Musically speaking, the London-based Afropop highlife band Ibibio Sound Machine is a fascinating anomaly on an indie rock-centered label like Durham’s Merge Records. But when you consider the label’s recent history of accentuating female-fronted bands and generally advancing more experimental sounds, it makes sense for Merge to be home to ISM, a band fronted by the versatile Eno Williams, who was born in London and raised in Nigeria. 

On the eight-piece band’s third and latest release, Doko Mien, Williams pilots party vibes that swerve from electro-funk jams in her native Nigerian Ibibio language (“Wanna Come Down”) to gentle kickback ballads (“Guess We Found a Way”) sung in English. In a post-Sharon Jones world, the prevalence of funk divas such as Williams can’t be emphasized enough, and the current crossover appeal of “Afrofusion” (i.e. Davido, Burna Boy, and the recent The Lion King: The Gift soundtrack, which was executive produced by Beyoncé and features tracks from several prominent African pop artists) is helping propel ISM’s appeal. 

On Saturday night, in a rare U.S. appearance, the outfit helps its labelmates close out the MRG30 festival at Cat’s Cradle.
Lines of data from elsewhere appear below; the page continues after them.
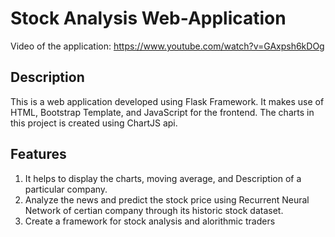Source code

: # Stock Analysis Web-Application
Video of the application: https://www.youtube.com/watch?v=GAxpsh6kDOg

## Description
This is a web application developed using Flask Framework. It makes use of HTML, Bootstrap Template, and JavaScript for the frontend. The charts in this project is created using ChartJS api.

## Features
1) It helps to display the charts, moving average, and Description of a particular company.
2) Analyze the news and predict the stock price using Recurrent Neural Network of certian company through its historic stock dataset.
3) Create a framework for stock analysis and alorithmic traders
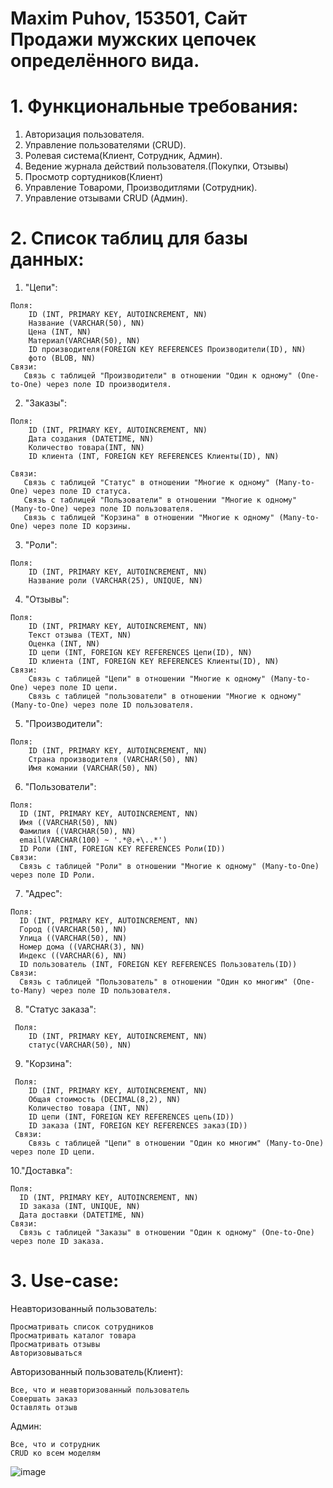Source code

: # Maxim Puhov, 153501, Сайт Продажи мужских цепочек определённого вида.

# 1. Функциональные требования:
  1. Авторизация пользователя.
  2. Управление пользователями (CRUD).
  3. Ролевая система(Клиент, Сотрудник, Админ).
  4. Ведение журнала действий пользователя.(Покупки, Отзывы)
  6. Просмотр сортудников(Клиент)
  7. Управление Товароми, Производитлями (Сотрудник).
  8. Управление отзывами CRUD (Админ).
     
# 2. Список таблиц для базы данных:
  1. "Цепи":

    Поля:
        ID (INT, PRIMARY KEY, AUTOINCREMENT, NN)
        Название (VARCHAR(50), NN)
        Цена (INT, NN)
        Материал(VARCHAR(50), NN)
        ID производителя(FOREIGN KEY REFERENCES Производители(ID), NN)
        фото (BLOB, NN)
    Связи:  
       Связь с таблицей "Производители" в отношении "Один к одному" (One-to-One) через поле ID производителя.

  2. "Заказы":

    Поля:
        ID (INT, PRIMARY KEY, AUTOINCREMENT, NN)
        Дата создания (DATETIME, NN)
        Количество товара(INT, NN)
        ID клиента (INT, FOREIGN KEY REFERENCES Клиенты(ID), NN)
        
    Связи:
       Связь с таблицей "Статус" в отношении "Многие к одному" (Many-to-One) через поле ID статуса.
       Связь с таблицей "Пользователи" в отношении "Многие к одному" (Many-to-One) через поле ID пользователя.
       Связь с таблицей "Корзина" в отношении "Многие к одному" (Many-to-One) через поле ID корзины.


  3. "Роли":

    Поля:
        ID (INT, PRIMARY KEY, AUTOINCREMENT, NN)
        Название роли (VARCHAR(25), UNIQUE, NN)

  4. "Отзывы":

    Поля:
        ID (INT, PRIMARY KEY, AUTOINCREMENT, NN)
        Текст отзыва (TEXT, NN)
        Оценка (INT, NN)
        ID цепи (INT, FOREIGN KEY REFERENCES Цепи(ID), NN)
        ID клиента (INT, FOREIGN KEY REFERENCES Клиенты(ID), NN)
    Связи:
        Связь с таблицей "Цепи" в отношении "Многие к одному" (Many-to-One) через поле ID цепи.
        Связь с таблицей "пользователи" в отношении "Многие к одному" (Many-to-One) через поле ID пользователя.      
      
  5. "Производители":

    Поля:
        ID (INT, PRIMARY KEY, AUTOINCREMENT, NN)
        Страна производителя (VARCHAR(50), NN)
        Имя комании (VARCHAR(50), NN)
        
  6. "Пользователи":

    Поля:
      ID (INT, PRIMARY KEY, AUTOINCREMENT, NN)
      Имя ((VARCHAR(50), NN)
      Фамилия ((VARCHAR(50), NN)
      email(VARCHAR(100) ~ '.*@.+\..*')
      ID Роли (INT, FOREIGN KEY REFERENCES Роли(ID))
    Связи:
      Связь с таблицей "Роли" в отношении "Многие к одному" (Many-to-One) через поле ID Роли.

   7. "Адрес":

    Поля:
      ID (INT, PRIMARY KEY, AUTOINCREMENT, NN)
      Город ((VARCHAR(50), NN)
      Улица ((VARCHAR(50), NN)
      Номер дома ((VARCHAR(3), NN)
      Индекс ((VARCHAR(6), NN)
      ID пользователь (INT, FOREIGN KEY REFERENCES Пользователь(ID))
    Связи:
      Связь с таблицей "Пользователь" в отношении "Один ко многим" (One-to-Many) через поле ID пользователя.

   8. "Статус заказа":
    
     Поля:
        ID (INT, PRIMARY KEY, AUTOINCREMENT, NN)
        статус(VARCHAR(50), NN)

   9. "Корзина":
    
     Поля:
        ID (INT, PRIMARY KEY, AUTOINCREMENT, NN)
        Общая стоимость (DECIMAL(8,2), NN)
        Количество товара (INT, NN)
        ID цепи (INT, FOREIGN KEY REFERENCES цепь(ID))
        ID заказа (INT, FOREIGN KEY REFERENCES заказ(ID))
     Связи:
        Связь с таблицей "Цепи" в отношении "Один ко многим" (Many-to-One) через поле ID цепи.

  10."Доставка":
  
    Поля:
      ID (INT, PRIMARY KEY, AUTOINCREMENT, NN)
      ID заказа (INT, UNIQUE, NN)
      Дата доставки (DATETIME, NN)
    Связи:
      Связь с таблицей "Заказы" в отношении "Один к одному" (One-to-One) через поле ID заказа.
              

# 3. Use-case:
  Неавторизованный пользователь:
  
    Просматривать список сотрудников
    Просматривать каталог товара
    Просматривать отзывы
    Авторизовываться 
    
  Авторизованный пользователь(Клиент):
    
    Все, что и неавторизованный пользователь
    Совершать заказ
    Оставлять отзыв
    
  Админ:
  
    Все, что и сотрудник
    CRUD ко всем моделям


![image](https://github.com/Carcajo/DB_bsuir/assets/93794796/930af3d1-98d2-4666-9074-0b06e1265e65)



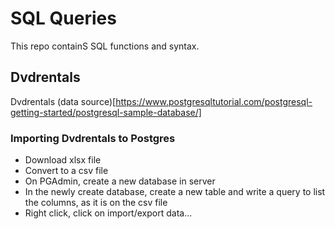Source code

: # SQL Queries
This repo containS SQL functions and syntax.
## Dvdrentals
Dvdrentals (data source)[https://www.postgresqltutorial.com/postgresql-getting-started/postgresql-sample-database/]

### Importing Dvdrentals to Postgres
* Download xlsx file
* Convert to a csv file
* On PGAdmin, create a new database in server
* In the newly create database, create a new table and write a query to list the columns, as it is on the csv file
* Right click, click on import/export data...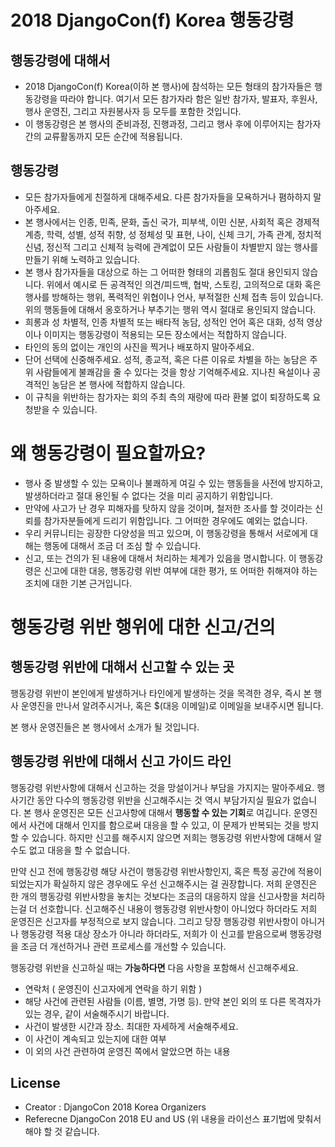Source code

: # 2018 DjangoCon(f) Korea 행동강령

## 행동강령에 대해서
* 2018 DjangoCon(f) Korea(이하 본 행사)에 참석하는 모든 형태의 참가자들은 행동강령을 따라야 합니다. 여기서 모든 참가자라 함은 일반 참가자, 발표자, 후원사, 행사 운영진, 그리고 자원봉사자 등 모두를 포함한 것입니다.
* 이 행동강령은 본 행사의 준비과정, 진행과정, 그리고 행사 후에 이루어지는 참가자 간의 교류활동까지 모든 순간에 적용됩니다.

## 행동강령 
* 모든 참가자들에게 친절하게 대해주세요. 다른 참가자들을 모욕하거나 폄하하지 말아주세요. 
* 본 행사에서는 인종, 민족, 문화, 출신 국가, 피부색, 이민 신분, 사회적 혹은 경제적 계층, 학력, 성별, 성적 취향, 성 정체성 및 표현, 나이, 신체 크기, 가족 관계, 정치적 신념, 정신적 그리고 신체적 능력에 관계없이 모든 사람들이 차별받지 않는 행사를 만들기 위해 노력하고 있습니다. 
* 본 행사 참가자들을 대상으로 하는 그 어떠한 형태의 괴롭힘도 절대 용인되지 않습니다. 위에서 예시로 든 공격적인 의견/피드백, 협박, 스토킹, 고의적으로 대화 혹은 행사를 방해하는 행위, 폭력적인 위협이나 언사, 부적절한 신체 접촉 등이 있습니다. 위의 행동들에 대해서 옹호하거나 부추기는 행위 역시 절대로 용인되지 않습니다. 
* 희롱과 성 차별적, 인종 차별적 또는 배타적 농담, 성적인 언어 혹은 대화, 성적 영상이나 이미지는 행동강령이 적용되는 모든 장소에서는 적합하지 않습니다. 
* 타인의 동의 없이는 개인의 사진을 찍거나 배포하지 말아주세요. 
* 단어 선택에 신중해주세요. 성적, 종교적, 혹은 다른 이유로 차별을 하는 농담은 주위 사람들에게 불쾌감을 줄 수 있다는 것을 항상 기억해주세요. 지나친 욕설이나 공격적인 농담은 본 행사에 적합하지 않습니다. 
* 이 규칙을 위반하는 참가자는 회의 주최 측의 재량에 따라 환불 없이 퇴장하도록 요청받을 수 있습니다.


# 왜 행동강령이 필요할까요? 
* 행사 중 발생할 수 있는 모욕이나 불쾌하게 여길 수 있는 행동들을 사전에 방지하고, 발생하더라고 절대 용인될 수 없다는 것을 미리 공지하기 위함입니다. 
* 만약에 사고가 난 경우 피해자를 탓하지 않을 것이며, 철저한 조사를 할 것이라는 신뢰를 참가자분들에게 드리기 위함입니다. 그 어떠한 경우에도 예외는 없습니다. 
* 우리 커뮤니티는 굉장한 다양성을 띄고 있으며, 이 행동강령을 통해서 서로에게 대해는 행동에 대해서 조금 더 조심 할 수 있습니다.
* 신고, 또는 건의가 된 내용에 대해서 처리하는 체계가 있음을 명시합니다. 이 행동강령은 신고에 대한 대응, 행동강령 위반 여부에 대한 평가, 또 어떠한 취해져야 하는 조치에 대한 기본 근거입니다.


# 행동강령 위반 행위에 대한 신고/건의 
## 행동강령 위반에 대해서 신고할 수 있는 곳 
행동강령 위반이 본인에게 발생하거나 타인에게 발생하는 것을 목격한 경우, 즉시 본 행사 운영진을 만나서 알려주시거나, 혹은 $(대응 이메일)로 이메일을 보내주시면 됩니다.

본 행사 운영진들은 본 행사에서 소개가 될 것입니다.

## 행동강령 위반에 대해서 신고 가이드 라인
행동강령 위반사항에 대해서 신고하는 것을 망설이거나 부담을 가지지는 말아주세요. 행사기간 동안 다수의 행동강령 위반을 신고해주시는 것 역시 부담가지실 필요가 없습니다. 본 행사 운영진은 모든 신고사항에 대해서 **행동할 수 있는 기회**로 여깁니다. 운영진에서 사건에 대해서 인지를 함으로써 대응을 할 수 있고, 이 문제가 반복되는 것을 방지할 수 있습니다. 하지만 신고를 해주시지 않으면 저희는 행동강령 위반사항에 대해서 알 수도 없고 대응을 할 수 없습니다. 

만약 신고 전에 행동강령 해당 사건이 행동강령 위반사항인지, 혹은 특정 공간에 적용이 되었는지가 확실하지 않은 경우에도 우선 신고해주시는 걸 권장합니다. 저희 운영진은 한 개의 행동강령 위반사항을 놓치는 것보다는 조금의 대응하지 않을 신고사항을 처리하는걸 더 선호합니다. 신고해주신 내용이 행동강령 위반사항이 아니었다 하더라도 저희 운영진은 신고자를 부정적으로 보지 않습니다. 그리고 당장 행동강령 위반사항이 아니거나 행동강령 적용 대상 장소가 아니라 하더라도, 저희가 이 신고를 받음으로써 행동강령을 조금 더 개선하거나 관련 프로세스를 개선할 수 있습니다. 

행동강령 위반을 신고하실 때는 **가능하다면** 다음 사항을 포함해서 신고해주세요. 

* 연락처 ( 운영진이 신고자에게 연락을 하기 위함 ) 
* 해당 사건에 관련된 사람들 (이름, 별명, 가명 등). 만약 본인 외의 또 다른 목격자가 있는 경우, 같이 서술해주시기 바랍니다. 
* 사건이 발생한 시간과 장소. 최대한 자세하게 서술해주세요. 
* 이 사건이 계속되고 있는지에 대한 여부 
* 이 외의 사건 관련하여 운영진 쪽에서 알았으면 하는 내용

## License
* Creator : DjangoCon 2018 Korea Organizers
* Referecne DjangoCon 2018 EU and US
(위 내용을 라이선스 표기법에 맞춰서 해야 할 것 같습니다.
Ahead of the trip, Williams chatted with the INDY from her home in London about signing Merge, women’s liberation, and Jean-Michel Basquiat. 

INDY: You’re the only band of its kind on Merge. What was it about the label that made you want to work with them? 

ENO WILLIAMS: I think it was a two-way thing, really. Even though they’ve never really put out anything like what we do, they believed in what we do and we got the vibe that they believed in what we were trying to bring to the label. And looking at their past of having female-backed bands that were very successful, we felt very at home with them. 

How has the label helped with familiarizing Afropop with a U.S. crowd? 

It’s slowly changing. Afrobeat culture is coming to the forefront now. It’s picking up. 

How would you explain highlife music to those who may be unfamiliar with Afrobeat and its offshoots?  

It originates from West Africa, Nigeria, and Ghana. It’s just a different time register with how the music sounds. The guitar playing, the percussion, and the rhythm section is more of a laid-back sound. It’s jazzier and more folky.

For those who may not understand the Ibibio language, the vibrancy of the songs still resonate. Is there some sort of rhythmic advantage to writing and singing in Ibibio versus English?

Yeah, it’s supposed to do that. Music is quite universal in that way. I remember when we started the project and just thinking about the emotional connectivity that was there even though we were writing in Ibibio from the get-go. We wanted to stay authentic, but also the Ibibio language is very musical. It wouldn’t have the same depth if it were translated. 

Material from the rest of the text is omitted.